[Stored records]
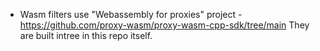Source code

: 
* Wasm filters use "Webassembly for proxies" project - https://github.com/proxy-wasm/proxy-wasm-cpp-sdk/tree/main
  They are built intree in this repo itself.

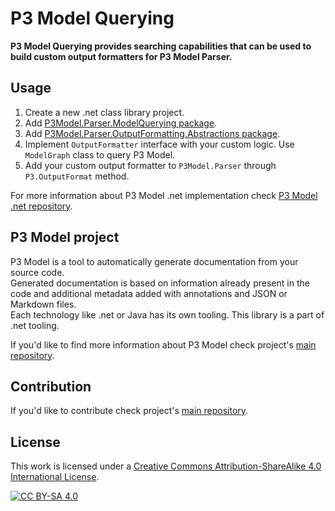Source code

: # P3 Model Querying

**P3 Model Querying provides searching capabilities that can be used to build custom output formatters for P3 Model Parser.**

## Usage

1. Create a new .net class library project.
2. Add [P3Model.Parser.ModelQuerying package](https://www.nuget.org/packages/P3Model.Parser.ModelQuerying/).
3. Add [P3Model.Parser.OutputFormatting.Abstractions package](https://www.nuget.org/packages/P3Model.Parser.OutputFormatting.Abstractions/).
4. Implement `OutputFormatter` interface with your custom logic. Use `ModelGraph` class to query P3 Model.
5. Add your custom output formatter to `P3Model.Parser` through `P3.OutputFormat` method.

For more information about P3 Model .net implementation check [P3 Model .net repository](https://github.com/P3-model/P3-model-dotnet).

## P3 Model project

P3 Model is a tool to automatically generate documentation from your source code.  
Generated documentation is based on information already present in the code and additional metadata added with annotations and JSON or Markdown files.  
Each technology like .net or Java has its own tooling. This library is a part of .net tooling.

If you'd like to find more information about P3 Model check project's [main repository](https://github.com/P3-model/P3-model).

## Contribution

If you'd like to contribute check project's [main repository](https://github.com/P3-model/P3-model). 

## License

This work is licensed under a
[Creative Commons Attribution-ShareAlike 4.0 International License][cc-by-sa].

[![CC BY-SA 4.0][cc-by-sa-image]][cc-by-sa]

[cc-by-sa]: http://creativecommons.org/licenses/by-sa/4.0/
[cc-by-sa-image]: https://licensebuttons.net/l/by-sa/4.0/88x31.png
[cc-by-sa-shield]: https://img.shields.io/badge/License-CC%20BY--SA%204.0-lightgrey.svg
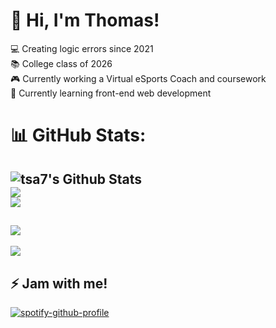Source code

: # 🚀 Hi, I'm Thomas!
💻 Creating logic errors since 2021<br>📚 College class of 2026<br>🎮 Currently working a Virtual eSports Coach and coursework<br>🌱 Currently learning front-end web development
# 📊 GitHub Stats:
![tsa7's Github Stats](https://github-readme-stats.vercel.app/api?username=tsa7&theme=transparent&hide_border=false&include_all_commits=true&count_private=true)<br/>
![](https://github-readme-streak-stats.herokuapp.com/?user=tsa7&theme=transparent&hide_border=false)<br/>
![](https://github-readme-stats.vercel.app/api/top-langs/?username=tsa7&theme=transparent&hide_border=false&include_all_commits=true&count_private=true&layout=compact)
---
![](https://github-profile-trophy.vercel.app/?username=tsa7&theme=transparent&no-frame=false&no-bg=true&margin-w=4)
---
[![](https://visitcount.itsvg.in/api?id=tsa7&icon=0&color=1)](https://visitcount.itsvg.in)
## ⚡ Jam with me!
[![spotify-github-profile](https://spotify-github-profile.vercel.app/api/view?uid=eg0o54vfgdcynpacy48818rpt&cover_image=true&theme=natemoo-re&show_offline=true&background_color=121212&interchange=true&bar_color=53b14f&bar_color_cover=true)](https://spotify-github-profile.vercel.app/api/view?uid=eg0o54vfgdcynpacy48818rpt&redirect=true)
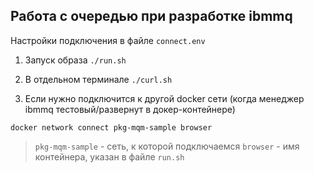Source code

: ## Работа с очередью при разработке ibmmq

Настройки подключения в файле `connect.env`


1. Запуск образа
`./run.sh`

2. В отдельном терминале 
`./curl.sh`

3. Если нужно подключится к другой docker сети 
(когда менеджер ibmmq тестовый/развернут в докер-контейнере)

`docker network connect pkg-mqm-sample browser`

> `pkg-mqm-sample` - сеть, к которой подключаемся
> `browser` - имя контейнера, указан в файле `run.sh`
...
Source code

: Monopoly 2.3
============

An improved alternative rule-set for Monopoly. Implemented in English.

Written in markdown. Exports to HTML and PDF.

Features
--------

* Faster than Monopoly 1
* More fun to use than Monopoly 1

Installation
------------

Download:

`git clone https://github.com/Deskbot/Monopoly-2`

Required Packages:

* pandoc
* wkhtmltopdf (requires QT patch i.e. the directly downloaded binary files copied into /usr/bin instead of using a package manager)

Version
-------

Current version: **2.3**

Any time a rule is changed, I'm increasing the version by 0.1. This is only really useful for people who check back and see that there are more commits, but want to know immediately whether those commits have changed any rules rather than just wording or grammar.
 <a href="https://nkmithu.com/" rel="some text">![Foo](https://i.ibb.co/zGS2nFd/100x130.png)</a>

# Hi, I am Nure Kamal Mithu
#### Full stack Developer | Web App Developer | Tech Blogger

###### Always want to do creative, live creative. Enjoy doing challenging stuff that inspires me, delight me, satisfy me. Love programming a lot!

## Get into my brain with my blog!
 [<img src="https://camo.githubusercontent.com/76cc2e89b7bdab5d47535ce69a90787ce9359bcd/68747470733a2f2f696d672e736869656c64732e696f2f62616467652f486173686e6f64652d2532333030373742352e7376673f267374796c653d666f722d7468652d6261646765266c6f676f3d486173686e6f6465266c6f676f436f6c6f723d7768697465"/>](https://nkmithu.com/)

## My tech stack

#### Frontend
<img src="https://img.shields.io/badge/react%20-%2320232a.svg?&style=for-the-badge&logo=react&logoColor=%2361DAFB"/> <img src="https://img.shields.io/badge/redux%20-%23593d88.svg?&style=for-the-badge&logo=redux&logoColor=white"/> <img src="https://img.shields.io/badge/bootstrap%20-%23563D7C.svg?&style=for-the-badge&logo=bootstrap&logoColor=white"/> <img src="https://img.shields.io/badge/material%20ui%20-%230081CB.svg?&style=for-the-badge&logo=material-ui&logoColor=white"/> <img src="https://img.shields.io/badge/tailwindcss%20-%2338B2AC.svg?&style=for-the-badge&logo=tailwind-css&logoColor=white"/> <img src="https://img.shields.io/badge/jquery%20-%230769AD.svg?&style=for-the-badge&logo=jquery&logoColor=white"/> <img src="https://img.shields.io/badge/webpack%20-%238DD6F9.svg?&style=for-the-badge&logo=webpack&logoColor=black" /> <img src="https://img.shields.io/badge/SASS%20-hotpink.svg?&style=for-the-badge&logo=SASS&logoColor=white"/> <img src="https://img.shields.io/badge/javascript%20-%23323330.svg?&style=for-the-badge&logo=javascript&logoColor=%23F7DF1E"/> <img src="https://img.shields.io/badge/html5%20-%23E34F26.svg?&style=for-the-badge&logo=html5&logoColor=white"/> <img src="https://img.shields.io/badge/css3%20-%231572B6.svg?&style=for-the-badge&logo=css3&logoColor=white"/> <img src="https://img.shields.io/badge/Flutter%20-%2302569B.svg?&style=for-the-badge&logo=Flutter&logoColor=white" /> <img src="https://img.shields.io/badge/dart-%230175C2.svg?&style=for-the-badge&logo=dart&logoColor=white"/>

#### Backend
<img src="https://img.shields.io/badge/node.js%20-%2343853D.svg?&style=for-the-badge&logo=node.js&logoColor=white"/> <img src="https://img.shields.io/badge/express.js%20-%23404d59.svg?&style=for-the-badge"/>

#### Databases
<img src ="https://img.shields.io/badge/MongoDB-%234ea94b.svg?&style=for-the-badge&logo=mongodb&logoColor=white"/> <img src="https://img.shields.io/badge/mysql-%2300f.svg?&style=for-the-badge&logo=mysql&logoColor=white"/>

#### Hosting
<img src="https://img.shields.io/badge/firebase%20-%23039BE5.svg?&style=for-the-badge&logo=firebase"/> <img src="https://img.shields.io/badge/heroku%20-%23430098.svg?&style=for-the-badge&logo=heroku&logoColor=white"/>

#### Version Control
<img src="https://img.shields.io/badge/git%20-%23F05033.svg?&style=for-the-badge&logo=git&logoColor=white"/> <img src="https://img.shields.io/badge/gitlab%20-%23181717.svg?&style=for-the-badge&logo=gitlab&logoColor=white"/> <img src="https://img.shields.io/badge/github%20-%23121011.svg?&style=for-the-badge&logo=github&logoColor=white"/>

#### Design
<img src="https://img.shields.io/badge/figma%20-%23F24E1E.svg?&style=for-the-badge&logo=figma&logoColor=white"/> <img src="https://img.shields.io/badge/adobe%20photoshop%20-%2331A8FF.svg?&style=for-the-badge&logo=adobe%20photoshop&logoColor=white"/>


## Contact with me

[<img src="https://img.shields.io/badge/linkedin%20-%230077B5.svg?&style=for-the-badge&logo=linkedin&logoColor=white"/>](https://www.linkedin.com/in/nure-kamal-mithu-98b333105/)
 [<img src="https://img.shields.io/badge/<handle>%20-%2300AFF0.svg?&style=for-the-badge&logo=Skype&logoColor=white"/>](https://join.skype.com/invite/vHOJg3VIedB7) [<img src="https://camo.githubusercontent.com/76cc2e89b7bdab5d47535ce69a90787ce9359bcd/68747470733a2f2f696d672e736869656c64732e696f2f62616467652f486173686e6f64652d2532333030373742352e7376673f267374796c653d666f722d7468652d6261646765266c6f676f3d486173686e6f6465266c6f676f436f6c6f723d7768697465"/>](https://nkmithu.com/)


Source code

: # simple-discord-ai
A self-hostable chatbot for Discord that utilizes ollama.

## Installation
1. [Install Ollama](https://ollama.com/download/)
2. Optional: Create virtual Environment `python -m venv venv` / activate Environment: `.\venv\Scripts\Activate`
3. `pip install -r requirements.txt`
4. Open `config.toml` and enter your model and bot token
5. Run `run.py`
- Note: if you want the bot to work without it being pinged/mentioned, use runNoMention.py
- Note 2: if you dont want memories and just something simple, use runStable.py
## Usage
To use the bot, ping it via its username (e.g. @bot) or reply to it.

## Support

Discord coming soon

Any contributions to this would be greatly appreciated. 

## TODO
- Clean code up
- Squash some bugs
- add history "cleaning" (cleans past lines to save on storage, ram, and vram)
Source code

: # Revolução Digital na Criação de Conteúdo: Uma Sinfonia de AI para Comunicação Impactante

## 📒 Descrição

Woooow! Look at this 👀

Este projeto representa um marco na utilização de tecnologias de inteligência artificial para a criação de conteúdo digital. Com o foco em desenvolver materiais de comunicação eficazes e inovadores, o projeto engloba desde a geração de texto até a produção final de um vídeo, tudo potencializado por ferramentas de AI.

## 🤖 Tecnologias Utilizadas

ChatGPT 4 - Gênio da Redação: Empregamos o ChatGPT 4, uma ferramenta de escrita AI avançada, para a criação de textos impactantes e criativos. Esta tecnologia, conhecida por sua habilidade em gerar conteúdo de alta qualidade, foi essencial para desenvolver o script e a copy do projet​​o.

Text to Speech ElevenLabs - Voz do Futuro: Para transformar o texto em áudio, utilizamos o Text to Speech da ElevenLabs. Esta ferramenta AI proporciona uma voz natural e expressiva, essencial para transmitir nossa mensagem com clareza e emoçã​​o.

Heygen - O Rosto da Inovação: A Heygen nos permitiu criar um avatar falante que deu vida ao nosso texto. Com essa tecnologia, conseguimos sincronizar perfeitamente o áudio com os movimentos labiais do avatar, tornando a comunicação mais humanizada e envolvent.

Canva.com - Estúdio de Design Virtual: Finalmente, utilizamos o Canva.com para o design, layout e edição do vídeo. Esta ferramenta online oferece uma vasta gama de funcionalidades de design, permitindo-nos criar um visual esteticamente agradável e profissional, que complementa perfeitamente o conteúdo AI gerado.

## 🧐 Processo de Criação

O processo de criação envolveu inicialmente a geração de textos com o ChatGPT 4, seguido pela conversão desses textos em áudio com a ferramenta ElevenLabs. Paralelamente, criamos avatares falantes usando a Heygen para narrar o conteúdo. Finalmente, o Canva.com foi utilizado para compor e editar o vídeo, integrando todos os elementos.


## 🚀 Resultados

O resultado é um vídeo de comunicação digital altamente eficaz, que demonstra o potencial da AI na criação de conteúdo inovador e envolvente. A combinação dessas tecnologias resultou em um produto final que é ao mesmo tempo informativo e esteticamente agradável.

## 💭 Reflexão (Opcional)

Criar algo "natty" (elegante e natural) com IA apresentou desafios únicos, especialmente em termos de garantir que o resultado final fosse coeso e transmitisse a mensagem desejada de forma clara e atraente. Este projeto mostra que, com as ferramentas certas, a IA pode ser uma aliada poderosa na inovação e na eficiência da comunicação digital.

#### TASK REQUIREMENTS
Once the line with "An improved alternative" is found in the records above, print exactly that line and every line after it through the line with "#### Full stack".

#### COMPLETED EXERCISE
An improved alternative rule-set for Monopoly. Implemented in English.

Written in markdown. Exports to HTML and PDF.

Features
--------

* Faster than Monopoly 1
* More fun to use than Monopoly 1

Installation
------------

Download:

`git clone https://github.com/Deskbot/Monopoly-2`

Required Packages:

* pandoc
* wkhtmltopdf (requires QT patch i.e. the directly downloaded binary files copied into /usr/bin instead of using a package manager)

Version
-------

Current version: **2.3**

Any time a rule is changed, I'm increasing the version by 0.1. This is only really useful for people who check back and see that there are more commits, but want to know immediately whether those commits have changed any rules rather than just wording or grammar.
 <a href="https://nkmithu.com/" rel="some text">![Foo](https://i.ibb.co/zGS2nFd/100x130.png)</a>

# Hi, I am Nure Kamal Mithu
#### Full stack Developer | Web App Developer | Tech Blogger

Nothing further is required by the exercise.